Most epidemiologic studies of seizure disorders are studies of the prevalence of epilepsy and only a few prospective incidence studies of cases with a first ever seizure in adult population exist [12].

The importance of adult onset seizures stems from its frequent association with secondary causes. If proper analysis of etiology is made with history taking, clinical examination, and appropriate investigations, the presenting seizures can be treated accordingly, thus reducing associated morbidity and mortality [13].

In 2010, the International League Against Epilepsy (ILAE) Commission for Classification of Epilepsy divided epilepsies into three categories (genetic, structural/ metabolic, unknown cause) according to the etiologies of epilepsy [14].

We evaluated the data of 120 patients presented to ER and Neurology Clinic, who were ≥ 18 years of age at the time of first seizure. Of patients, 76 (63.33%) were males and 44 (36.67%) were females with a male to female ratio of 1.7:1.

Kaur and colleagues reported mild to moderate preponderance of males, with male to female ratio (1.85:1), and Chalasani and colleagues reported the same with a ratio of 1.9:1 [12, 13].

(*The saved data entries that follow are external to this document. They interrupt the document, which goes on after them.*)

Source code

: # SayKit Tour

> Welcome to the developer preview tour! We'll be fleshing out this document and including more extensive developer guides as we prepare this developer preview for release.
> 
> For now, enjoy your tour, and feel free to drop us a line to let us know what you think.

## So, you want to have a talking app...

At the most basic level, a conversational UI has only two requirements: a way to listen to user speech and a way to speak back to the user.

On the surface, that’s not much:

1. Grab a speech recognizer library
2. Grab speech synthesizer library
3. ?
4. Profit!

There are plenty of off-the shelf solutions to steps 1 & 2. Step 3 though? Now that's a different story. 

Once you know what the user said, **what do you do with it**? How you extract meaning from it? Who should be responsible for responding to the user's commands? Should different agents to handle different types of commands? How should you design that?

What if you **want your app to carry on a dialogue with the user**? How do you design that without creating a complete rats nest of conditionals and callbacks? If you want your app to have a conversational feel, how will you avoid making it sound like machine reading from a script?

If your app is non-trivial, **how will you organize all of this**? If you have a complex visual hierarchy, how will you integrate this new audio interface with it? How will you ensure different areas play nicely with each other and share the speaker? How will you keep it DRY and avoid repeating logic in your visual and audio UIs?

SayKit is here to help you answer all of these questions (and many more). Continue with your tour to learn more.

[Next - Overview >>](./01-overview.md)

Yet, a study done by Derle and colleagues showed that females represented 50.8% of cases [15].

This can be explained by high incidence of head trauma in young adult males and CVDs in older adult males in comparison to corresponding age category in females, while Derle and colleagues reported increasing incidence of CVDs in females after menopausal hormonal changes with > 65 years of age female preponderance [15].

Faught and colleagues concluded that the average annual incidence of epilepsy in the elderly, aged 65 years and older, is up to 240 per 100,000 [16].

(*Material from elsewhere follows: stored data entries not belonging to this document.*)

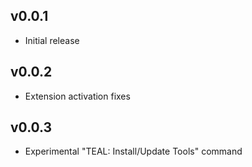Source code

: ## v0.0.1
- Initial release

## v0.0.2
- Extension activation fixes

## v0.0.3
- Experimental "TEAL: Install/Update Tools" command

Ghosh and colleagues reported that nearly 25% of new onset epilepsy occur in the elderly [17].

Joshi and colleagues reported an increased number of patients with first seizure among older age group > 60 years [18].

The increasingly aging population in the last decades and the age itself being an independent risk factor for CVDs and the concomitant increase in the incidence and prevalence of post-stroke seizures can explain the higher prevalence of post-stroke epilepsy in our study among older age group (> 55 years) accounting for nearly 50% of our cases with new onset seizures.

On the contrary, other studies from India done by Kaur and colleagues, Chalasani and colleagues, and Muralidhar and colleagues revealed that the majority of cases were in the age group < 40 years [12, 13, 19].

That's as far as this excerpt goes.